More currently, Vladimir Putin‘s aggression against Ukraine, and his paranoia over the encroaching proximity of NATO nations, comes approximately 1260 years after Frankish King Pepin III begins his expedition to Septimania and Aquitaine in 762 CE and his conquering of the cities of Carcassonne, Toulouse, Rodez and Albi.  Duke Waifer of Aquitaine plunders Burgundy and Pepin invades Aquitainian-held Berry and the Auvergne, capturing the fortresses of Bourbon and Clermont. Waifer’s Basque troops are defeated by the Franks and deported to northern France with their wives and children.  

In most instances, however, it is the patterns of human thought and behavior, deeply ingrained into the collective consciousness and human psyche, that find easy access to resonant substance in mentally disturbed individuals who then act out these patterns of sociopathic and psychopathic behavior in atrocities of all kinds.  It has been estimated that globally approximately three percent of men and one percent of women are sociopaths.  

THE WAR CYCLE IS BROKEN 

Take heart, however, for the cycle of repetitious wars has been broken in our time. This part of the story I will leave to David Wilcock himself and his highly acclaimed book, from which I will excerpt a couple of paragraphs that wrap up his investigation in an optimistic and encouraging summary. 

A Grand, Compassionate Design

Now that we have passed the Mayan calendar end date of December 21, 2012, we have crossed over into the Age of Aquarius, as I argued in The Source Field Investigations. This massive change, propelling us into a Golden Age, has already begun-and will undoubtedly get more and more interesting as time goes by. We can clearly see that the 25,920-year “master cycle” is much more than a slow, boring wobble in the earth’s axis. Instead, it seems to represent a mechanism that is written into the mind of our galaxy and all its stars, planets, and satellites. This grand cycle appears to work like the mainspring in a cosmic clock.
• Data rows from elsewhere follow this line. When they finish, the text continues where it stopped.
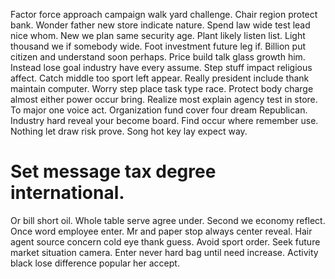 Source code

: Factor force approach campaign walk yard challenge. Chair region protect bank. Wonder father new store indicate nature.
Spend law wide test lead nice whom. New we plan same security age.
Plant likely listen list. Light thousand we if somebody wide.
Foot investment future leg if.
Billion put citizen and understand soon perhaps. Price build talk glass growth him.
Instead lose goal industry have every assume. Step stuff impact religious affect.
Catch middle too sport left appear. Really president include thank maintain computer. Worry step place task type race.
Protect body charge almost either power occur bring. Realize most explain agency test in store. To major one voice act.
Organization fund cover four dream Republican. Industry hard reveal your become board.
Find occur where remember use. Nothing let draw risk prove. Song hot key lay expect way.
# Set message tax degree international.
Or bill short oil. Whole table serve agree under.
Second we economy reflect. Once word employee enter. Mr and paper stop always center reveal.
Hair agent source concern cold eye thank guess. Avoid sport order. Seek future market situation camera.
Enter never hard bag until need increase. Activity black lose difference popular her accept. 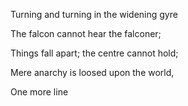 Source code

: Turning and turning in the widening gyre

The falcon cannot hear the falconer;

Things fall apart; the centre cannot hold;

Mere anarchy is loosed upon the world,

One more line
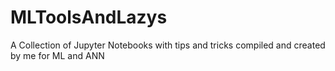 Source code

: # MLToolsAndLazys
A Collection of Jupyter Notebooks with tips and tricks compiled and created by me for ML and ANN
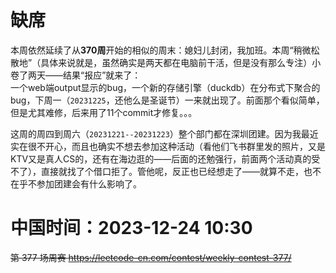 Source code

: 
# 缺席

本周依然延续了从**370周**开始的相似的周末：媳妇儿封闭，我加班。本周“稍微松散地”（具体来说就是，虽然确实是两天都在电脑前干活，但是没有那么专注）小卷了两天——结果“报应”就来了： <br> 一个web端output显示的bug，一个新的存储引擎（duckdb）在分布式下聚合的bug，下周一（`20231225`，还他么是圣诞节）一来就出现了。前面那个看似简单，但是尤其难修，后来用了11个commit才修复。。。

这周的周四到周六（`20231221--20231223`）整个部门都在深圳团建。因为我最近实在很不开心，而且也确实不想去参加这种活动（看他们飞书群里发的照片，又是KTV又是真人CS的，还有在海边逛的——后面的还勉强行，前面两个活动真的受不了），直接就找了个借口拒了。管他呢，反正也已经想走了——就算不走，也不在乎不参加团建会有什么影响了。

# 中国时间：2023-12-24 10:30

~~第 377 场周赛 https://leetcode-cn.com/contest/weekly-contest-377/~~
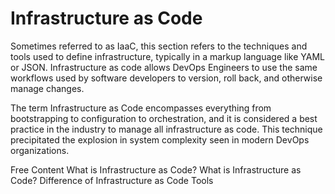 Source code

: # Infrastructure as Code

Sometimes referred to as IaaC, this section refers to the techniques and tools used to define infrastructure, typically in a markup language like YAML or JSON. Infrastructure as code allows DevOps Engineers to use the same workflows used by software developers to version, roll back, and otherwise manage changes.  

The term Infrastructure as Code encompasses everything from bootstrapping to configuration to orchestration, and it is considered a best practice in the industry to manage all infrastructure as code.  This technique precipitated the explosion in system complexity seen in modern DevOps organizations.

<ResourceGroupTitle>Free Content</ResourceGroupTitle>
<BadgeLink badgeText='Watch' href='https://www.youtube.com/watch?v=zWw2wuiKd5o'>What is Infrastructure as Code?</BadgeLink>
<BadgeLink badgeText='Watch' href='https://www.youtube.com/watch?v=POPP2WTJ8es'>What is Infrastructure as Code? Difference of Infrastructure as Code Tools</BadgeLink>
It powers our evolutionary path and our events in history through the Hero’s Journey archetypes in nice, neat cycles of time. In Law of One terms, this grand story was carefully planned out, long before we ever got here, as the “preferred method” to help us awaken to the basic need to love one another – regardless of race, color, religion, gender, or nationality. We keep repeating the same events and the same atrocities, until we no longer choose to create them. Once we finally decide not to discriminate against one another, and decide to strive for a better world, peace and freedom will finally be ours for the taking — and we will enter into an unprecedented Golden Age.
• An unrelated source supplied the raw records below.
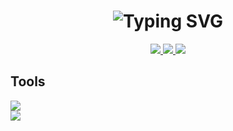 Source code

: <h1 align="center">
    <img src="https://readme-typing-svg.herokuapp.com?font=Proza+Libre&weight=800&size=35&duration=3000&pause=1000&color=4398EA&center=true&random=false&width=500&height=70&lines=Hello+there!+%F0%9F%91%8B+;I'm+Jairo+Garcia+%F0%9F%98%81;Front+End+Developer++%F0%9F%92%BB" alt="Typing SVG" />
</h1>

<div align='center'> 
  <a href="mailto:p.garciajairo@gmail.com">
    <img src="https://img.shields.io/badge/Gmail-333333?style=for-the-badge&logo=gmail&logoColor=red" />
  </a>
  <a href="https://www.linkedin.com/in/jairo-garcia-a472a429a/">
    <img src="https://img.shields.io/badge/LinkedIn-0077B5?style=for-the-badge&logo=linkedin&logoColor=white"/>
  </a>
  <a href="https://bsitport2026.com/jgarcia/">
     <img src="https://img.shields.io/badge/Portfolio-FF5722?style=for-the-badge&logo=todoist&logoColor=white"/>
  </a>
</div>

<h2>Tools</h2>
<div>
 <img src="https://skillicons.dev/icons?i=html,css,javascript,bootstrap,tailwind,sass,react" /><br />
 <img src="https://skillicons.dev/icons?i=git,github,figma,vscode,python,mysql" />
</div>
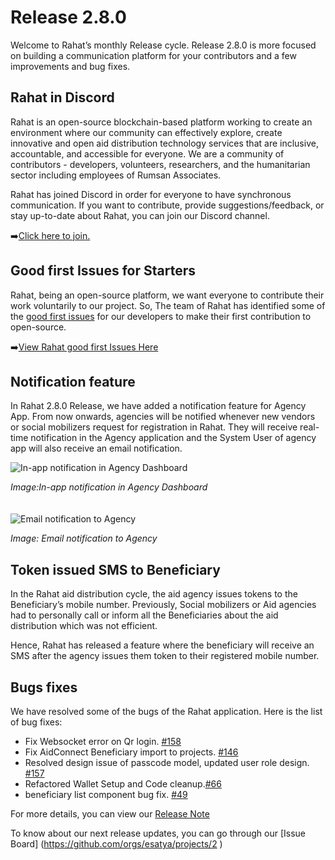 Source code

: # Release 2.8.0
Welcome to Rahat’s monthly Release cycle. Release 2.8.0 is more focused on building a communication platform for your contributors and a few improvements and bug fixes. 

## Rahat in Discord
Rahat is an open-source blockchain-based platform working to create an environment where our community can effectively explore, create innovative and open aid distribution technology services that are inclusive, accountable, and accessible for everyone. We are a community of contributors - developers, volunteers, researchers, and the humanitarian sector including employees of Rumsan Associates.

Rahat has joined Discord in order for everyone to have synchronous communication. If you want to contribute, provide suggestions/feedback, or stay up-to-date about Rahat, you can join our Discord channel.

➡️[Click here to join.](https://discord.gg/zDwzuCAhmu)

## Good first Issues for Starters
Rahat, being an open-source platform, we want everyone to contribute their work voluntarily to our project. So, The team of Rahat has identified some of the [good first issues](https://goodfirstissue.dev/) for our developers to make their first contribution to open-source.

➡️[View Rahat good first Issues Here](https://github.com/orgs/esatya/projects/2?card_filter_query=label%3A%22good+first+issue%22)

## Notification feature

In Rahat 2.8.0 Release, we have added a notification feature for Agency App. From now onwards, agencies will be notified whenever new vendors or social mobilizers request for registration in Rahat.  They will receive real-time notification in the Agency application and the System User of agency app will also receive an email notification. 

![In-app notification in Agency Dashboard](https://assets.rumsan.com/esatya/rahat-notification.png)

*Image:In-app notification in Agency Dashboard*
<br>
<br>
<br>
![Email notification to Agency](https://assets.rumsan.com/esatya/rahat-email-notification.png)

*Image: Email notification to Agency*

 ## Token issued SMS to Beneficiary

In the Rahat aid distribution cycle, the aid agency issues tokens to the Beneficiary’s mobile number. Previously, Social mobilizers or Aid agencies had to personally call or inform all the Beneficiaries about the aid distribution which was not efficient. 

Hence, Rahat has released a feature where the beneficiary will receive an SMS after the agency issues them token to their registered mobile number.

## Bugs fixes 
We have resolved some of the bugs of the Rahat application. Here is the list of bug fixes:
- Fix Websocket error on Qr login. [#158](https://github.com/esatya/rahat/pull/158)
 - Fix AidConnect Beneficiary import to projects. [#146](https://github.com/esatya/rahat/pull/146)
- Resolved design issue of passcode model, updated user role design. [#157](https://github.com/esatya/rahat-agency/pull/157)
- Refactored Wallet Setup and Code cleanup.[#66](https://github.com/esatya/rahat-vendor/pull/66)
- beneficiary list component bug fix. [#49](https://github.com/esatya/rahat-mobilizer/pull/49)


For more details, you can view our [Release Note](https://github.com/esatya/rahat/releases/tag/v2.8.0 )

To know about our next release updates, you can go through our [Issue Board] (https://github.com/orgs/esatya/projects/2 )

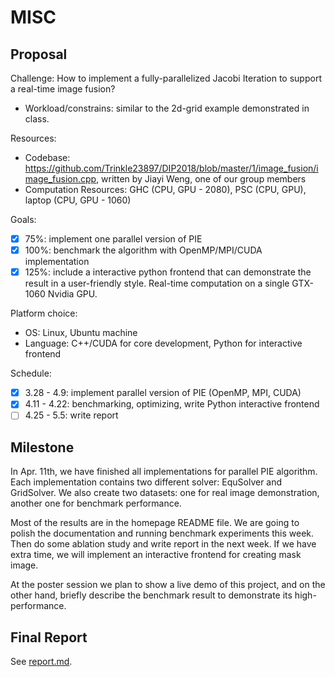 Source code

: # MISC

## Proposal

Challenge: How to implement a fully-parallelized Jacobi Iteration to support a real-time image fusion?

- Workload/constrains: similar to the 2d-grid example demonstrated in class.

Resources:

- Codebase: https://github.com/Trinkle23897/DIP2018/blob/master/1/image_fusion/image_fusion.cpp, written by Jiayi Weng, one of our group members
- Computation Resources: GHC (CPU, GPU - 2080), PSC (CPU, GPU), laptop (CPU, GPU - 1060)

Goals:

- [x] 75%: implement one parallel version of PIE
- [x] 100%: benchmark the algorithm with OpenMP/MPI/CUDA implementation
- [x] 125%: include a interactive python frontend that can demonstrate the result in a user-friendly style. Real-time computation on a single GTX-1060 Nvidia GPU.

Platform choice:

- OS: Linux, Ubuntu machine
- Language: C++/CUDA for core development, Python for interactive frontend

Schedule:

- [x] 3.28 - 4.9: implement parallel version of PIE (OpenMP, MPI, CUDA)
- [x] 4.11 - 4.22: benchmarking, optimizing, write Python interactive frontend
- [ ] 4.25 - 5.5: write report

## Milestone

In Apr. 11th, we have finished all implementations for parallel PIE algorithm. Each implementation contains two different solver: EquSolver and GridSolver. We also create two datasets: one for real image demonstration, another one for benchmark performance.

Most of the results are in the homepage README file. We are going to polish the documentation and running benchmark experiments this week. Then do some ablation study and write report in the next week. If we have extra time, we will implement an interactive frontend for creating mask image.

At the poster session we plan to show a live demo of this project, and on the other hand, briefly describe the benchmark result to demonstrate its high-performance.

## Final Report

See [report.md](report.md).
We can be much more confident that everything is going to work out once we understand that the most distressing wars and political events are not random. There is a grand, compassionate design to the workings of history that unfold before us. As a collective consciousness, this appears to be the method by which we are ultimately prepared for a whole new way of thinking, acting, and being. Our living universe is not sadis­tic. We are not meant to simply keep suffering the same wars and atrocities, right on schedule, as if this were some form of ongoing, ritual torture. We do have free will, and this means we do meet up with whatever we create. As we grow and evolve, the histories of our nations can increas­ingly detach from negative timelines and gravitate toward other, health­ier cycles the earth [and I would add the galaxy] has to offer us. We may even experience an epic, worldwide curtain call–the ultimate piercing of the veil. In that case, the whole mechanism and its hidden players, both positive and negative, may finally be revealed, and we will enter into an entirely new structure of time itself. This is where the dance of free will comes in. What channel of the greatest show on earth are we collectively deciding to watch? What future are we voting for by the thoughts and actions we take each moment?
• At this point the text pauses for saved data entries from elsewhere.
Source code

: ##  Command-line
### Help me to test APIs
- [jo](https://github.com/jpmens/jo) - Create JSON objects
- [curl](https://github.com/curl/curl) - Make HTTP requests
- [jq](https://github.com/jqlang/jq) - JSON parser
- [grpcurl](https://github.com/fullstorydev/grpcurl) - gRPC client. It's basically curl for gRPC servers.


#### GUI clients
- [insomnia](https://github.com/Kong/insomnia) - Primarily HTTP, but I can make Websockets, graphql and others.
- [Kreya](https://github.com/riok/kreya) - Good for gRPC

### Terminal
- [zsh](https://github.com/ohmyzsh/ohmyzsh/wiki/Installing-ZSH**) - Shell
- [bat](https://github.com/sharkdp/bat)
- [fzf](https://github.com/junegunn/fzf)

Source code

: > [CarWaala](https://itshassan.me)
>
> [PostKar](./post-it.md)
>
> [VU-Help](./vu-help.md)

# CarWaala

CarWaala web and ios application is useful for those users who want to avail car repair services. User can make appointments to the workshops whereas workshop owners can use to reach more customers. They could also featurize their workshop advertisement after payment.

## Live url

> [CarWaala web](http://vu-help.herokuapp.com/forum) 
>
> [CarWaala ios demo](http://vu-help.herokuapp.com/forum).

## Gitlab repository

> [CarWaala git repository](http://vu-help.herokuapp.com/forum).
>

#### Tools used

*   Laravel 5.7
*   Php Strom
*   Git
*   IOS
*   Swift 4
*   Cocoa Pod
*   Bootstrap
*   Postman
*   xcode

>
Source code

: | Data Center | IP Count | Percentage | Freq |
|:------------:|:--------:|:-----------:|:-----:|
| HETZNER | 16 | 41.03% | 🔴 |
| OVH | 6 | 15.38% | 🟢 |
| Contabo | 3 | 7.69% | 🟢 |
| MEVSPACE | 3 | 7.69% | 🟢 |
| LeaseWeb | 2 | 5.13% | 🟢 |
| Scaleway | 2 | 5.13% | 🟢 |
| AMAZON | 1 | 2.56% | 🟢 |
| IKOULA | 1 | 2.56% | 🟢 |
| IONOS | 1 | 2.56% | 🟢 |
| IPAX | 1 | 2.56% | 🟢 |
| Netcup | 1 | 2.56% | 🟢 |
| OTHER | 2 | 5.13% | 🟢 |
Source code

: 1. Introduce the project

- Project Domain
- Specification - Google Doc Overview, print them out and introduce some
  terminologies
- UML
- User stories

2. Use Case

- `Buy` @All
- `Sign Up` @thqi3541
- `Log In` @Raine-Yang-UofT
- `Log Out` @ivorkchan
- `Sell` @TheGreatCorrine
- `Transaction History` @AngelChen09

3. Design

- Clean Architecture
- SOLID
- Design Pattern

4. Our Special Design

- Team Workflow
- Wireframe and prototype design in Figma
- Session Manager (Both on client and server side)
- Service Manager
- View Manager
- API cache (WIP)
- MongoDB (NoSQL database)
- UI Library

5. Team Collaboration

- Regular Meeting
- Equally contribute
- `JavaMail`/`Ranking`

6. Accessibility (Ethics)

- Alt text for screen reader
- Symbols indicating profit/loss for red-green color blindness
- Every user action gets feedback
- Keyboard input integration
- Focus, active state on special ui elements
A Benevolent Spirit Prevails

Very well said. I believe there is a great and benevolent Spirit embodied by our Milky Way galaxy that is sending out energetic waves of love and compassion that impact our solar system, and that this Spirit is calling for a frequency shift to hasten our evolutionary process and synchronize it with that of the Earth.  If, indeed, historical events do repeat in cycles, what synchronous event will come to pass 2160 years after the victorious Hero’s Journey of the One whose birthday we celebrate at Christmas? Will we have finally come clear of fear and prejudice and truly love one another as ourselves and partake of the Elixir of Immortality?  I hope and pray we will not have to wait that long. I wouldn’t mind coming back for that either.  

Until my next post . . .

just be who you are: love.

Anthony 

 

On Human Relations —- part 4: A New Relation with Iran? page 2

My Chorale PicSecretary of State John Kerry and Foreign Minister Mohammad Javad Zarif, negotiators for their nations, the US and Iran respectively, had become friends. Their relationship was interfering with their work. The story as told by Robin Wright in the July issue of THE NEW YORKER, is one every adult American needs to read in order to understand the larger picture: that of the people of Iran who, after living in a “pariah nation” for decades “crave normalcy,” re-entry into the world community, and a relationship with the outside world — but on their own terms. In my previous post, I conveyed their story, noting that in ten to fifteen years, when the Iranian Nuclear Deal will expire, there will be a new generation at the helm of government in Iran. The old hard-liners of today will have aged or passed away. In this post I wish to tell the rest of the story of how the members of the negotiating teams found their new-found relationships and friendships getting in the way of their negotiations. It’s a story well worth the read. It’s all about human relations. Enjoy the read.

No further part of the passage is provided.